La mémoire de Verdun en 1948 : de Gaulle interrompu par les sirènes (20 juin 1948)

Bilan et mémoires de la Seconde Guerre mondiale en France


Le 20 juin 1948, dans un discours prononcé à Verdun, après la création du RPF l’année précédente, de Gaulle réitère sa condamnation de la IVe République et évoque la mémoire du « grand chef de la Grande Guerre […] emporté sous l’effet de l’âge par le torrent des abandons ». Le texte initial, qui traitait plus longuement du « cas Pétain », est expurgé à la dernière minute, pour éviter tout incident. Malgré ces précautions, de Gaulle est interrompu par des sirènes, actionnées par ses adversaires, peut-être communistes, dès le début de son discours. Les pompiers lui rendent la parole au bout d’une dizaine de minutes. Les luttes politiques puisent désormais leurs armes dans la mémoire des deux guerres.

De Gaulle est interrompu après la phrase suivante (0:59) : « Mais rien ne saurait effacer ce qui fut mis en jeu, enduré, accompli, dans la bataille de Verdun ».

Les deux films ci-dessus donnent un récit plus complet de la visite.

Les trois films sur le site British Pathé :

De Gaulle at Verdun (1) | De Gaulle at Verdun (2) | De Gaulle Beats Sirens


Le discours de Verdun

Le passage dans lequel de Gaulle évoque la mémoire du « grand chef de la Grande Guerre […] emporté sous l’effet de l’âge par le torrent des abandons » se trouve au septième paragraphe.

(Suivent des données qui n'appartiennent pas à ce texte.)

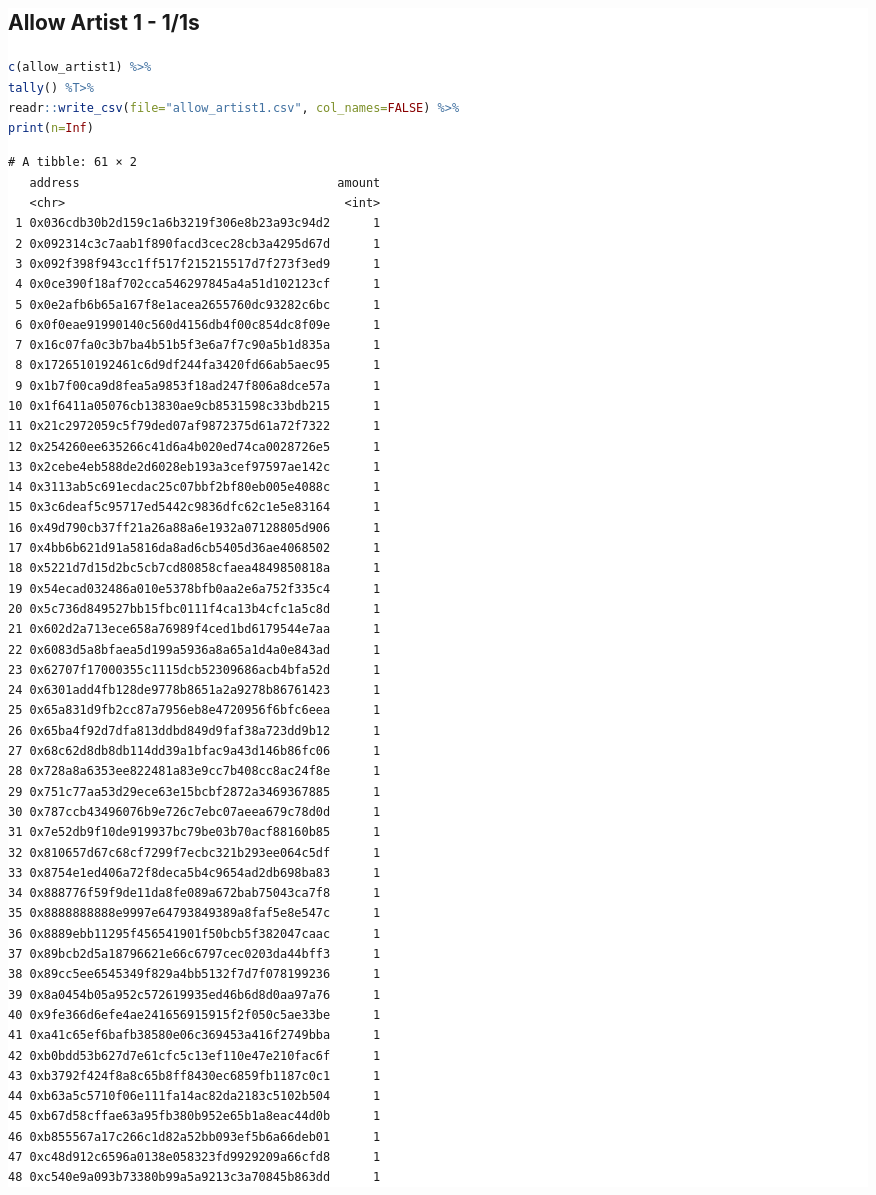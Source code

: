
 ``` r
```

## Allow Artist 1 - 1/1s

``` r
c(allow_artist1) %>%
tally() %T>%
readr::write_csv(file="allow_artist1.csv", col_names=FALSE) %>%
print(n=Inf)
```

    # A tibble: 61 × 2
       address                                    amount
       <chr>                                       <int>
     1 0x036cdb30b2d159c1a6b3219f306e8b23a93c94d2      1
     2 0x092314c3c7aab1f890facd3cec28cb3a4295d67d      1
     3 0x092f398f943cc1ff517f215215517d7f273f3ed9      1
     4 0x0ce390f18af702cca546297845a4a51d102123cf      1
     5 0x0e2afb6b65a167f8e1acea2655760dc93282c6bc      1
     6 0x0f0eae91990140c560d4156db4f00c854dc8f09e      1
     7 0x16c07fa0c3b7ba4b51b5f3e6a7f7c90a5b1d835a      1
     8 0x1726510192461c6d9df244fa3420fd66ab5aec95      1
     9 0x1b7f00ca9d8fea5a9853f18ad247f806a8dce57a      1
    10 0x1f6411a05076cb13830ae9cb8531598c33bdb215      1
    11 0x21c2972059c5f79ded07af9872375d61a72f7322      1
    12 0x254260ee635266c41d6a4b020ed74ca0028726e5      1
    13 0x2cebe4eb588de2d6028eb193a3cef97597ae142c      1
    14 0x3113ab5c691ecdac25c07bbf2bf80eb005e4088c      1
    15 0x3c6deaf5c95717ed5442c9836dfc62c1e5e83164      1
    16 0x49d790cb37ff21a26a88a6e1932a07128805d906      1
    17 0x4bb6b621d91a5816da8ad6cb5405d36ae4068502      1
    18 0x5221d7d15d2bc5cb7cd80858cfaea4849850818a      1
    19 0x54ecad032486a010e5378bfb0aa2e6a752f335c4      1
    20 0x5c736d849527bb15fbc0111f4ca13b4cfc1a5c8d      1
    21 0x602d2a713ece658a76989f4ced1bd6179544e7aa      1
    22 0x6083d5a8bfaea5d199a5936a8a65a1d4a0e843ad      1
    23 0x62707f17000355c1115dcb52309686acb4bfa52d      1
    24 0x6301add4fb128de9778b8651a2a9278b86761423      1
    25 0x65a831d9fb2cc87a7956eb8e4720956f6bfc6eea      1
    26 0x65ba4f92d7dfa813ddbd849d9faf38a723dd9b12      1
    27 0x68c62d8db8db114dd39a1bfac9a43d146b86fc06      1
    28 0x728a8a6353ee822481a83e9cc7b408cc8ac24f8e      1
    29 0x751c77aa53d29ece63e15bcbf2872a3469367885      1
    30 0x787ccb43496076b9e726c7ebc07aeea679c78d0d      1
    31 0x7e52db9f10de919937bc79be03b70acf88160b85      1
    32 0x810657d67c68cf7299f7ecbc321b293ee064c5df      1
    33 0x8754e1ed406a72f8deca5b4c9654ad2db698ba83      1
    34 0x888776f59f9de11da8fe089a672bab75043ca7f8      1
    35 0x8888888888e9997e64793849389a8faf5e8e547c      1
    36 0x8889ebb11295f456541901f50bcb5f382047caac      1
    37 0x89bcb2d5a18796621e66c6797cec0203da44bff3      1
    38 0x89cc5ee6545349f829a4bb5132f7d7f078199236      1
    39 0x8a0454b05a952c572619935ed46b6d8d0aa97a76      1
    40 0x9fe366d6efe4ae241656915915f2f050c5ae33be      1
    41 0xa41c65ef6bafb38580e06c369453a416f2749bba      1
    42 0xb0bdd53b627d7e61cfc5c13ef110e47e210fac6f      1
    43 0xb3792f424f8a8c65b8ff8430ec6859fb1187c0c1      1
    44 0xb63a5c5710f06e111fa14ac82da2183c5102b504      1
    45 0xb67d58cffae63a95fb380b952e65b1a8eac44d0b      1
    46 0xb855567a17c266c1d82a52bb093ef5b6a66deb01      1
    47 0xc48d912c6596a0138e058323fd9929209a66cfd8      1
    48 0xc540e9a093b73380b99a5a9213c3a70845b863dd      1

Le temps passe. Les passions déferlent, toujours nouvelles mais toujours pareilles. D’autres soucis après tant de soucis, d’autres peines après tant de peines, viennent à leur tour éprouver les hommes. L’Histoire ajoute des pages aux pages terribles qu’elle écrivit ici. Mais rien ne saurait effacer ce qui fut mis en jeu, enduré, accompli, dans la bataille de Verdun.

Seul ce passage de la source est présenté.